Count the lines of the listing below where "https" shows up, and please answer with that number only.

= = = = = = =

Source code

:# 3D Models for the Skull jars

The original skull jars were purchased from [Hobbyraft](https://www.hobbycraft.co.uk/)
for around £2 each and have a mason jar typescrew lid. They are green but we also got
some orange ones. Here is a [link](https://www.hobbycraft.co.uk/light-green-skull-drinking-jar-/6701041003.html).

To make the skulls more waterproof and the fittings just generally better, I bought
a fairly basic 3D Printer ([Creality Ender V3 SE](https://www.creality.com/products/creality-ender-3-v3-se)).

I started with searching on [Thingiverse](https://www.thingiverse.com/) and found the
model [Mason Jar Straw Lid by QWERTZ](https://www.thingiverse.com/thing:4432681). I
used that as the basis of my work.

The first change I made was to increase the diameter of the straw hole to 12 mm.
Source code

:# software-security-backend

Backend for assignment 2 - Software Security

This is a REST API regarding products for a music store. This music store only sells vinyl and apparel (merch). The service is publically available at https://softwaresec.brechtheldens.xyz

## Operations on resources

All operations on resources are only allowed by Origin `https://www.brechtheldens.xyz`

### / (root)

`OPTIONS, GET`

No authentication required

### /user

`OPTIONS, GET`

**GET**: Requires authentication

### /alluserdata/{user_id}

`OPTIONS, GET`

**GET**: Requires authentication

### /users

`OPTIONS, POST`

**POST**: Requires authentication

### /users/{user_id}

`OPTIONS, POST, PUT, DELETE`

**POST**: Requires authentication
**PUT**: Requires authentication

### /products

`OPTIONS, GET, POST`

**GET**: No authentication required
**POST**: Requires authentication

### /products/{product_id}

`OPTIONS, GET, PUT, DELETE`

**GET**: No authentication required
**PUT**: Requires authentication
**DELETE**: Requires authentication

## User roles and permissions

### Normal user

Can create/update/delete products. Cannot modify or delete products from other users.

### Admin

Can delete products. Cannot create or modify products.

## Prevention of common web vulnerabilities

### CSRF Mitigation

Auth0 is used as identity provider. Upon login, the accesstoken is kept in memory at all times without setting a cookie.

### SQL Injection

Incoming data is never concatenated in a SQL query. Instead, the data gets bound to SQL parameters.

= = = = = = =

*OUTPUT OF THE TASK*.
7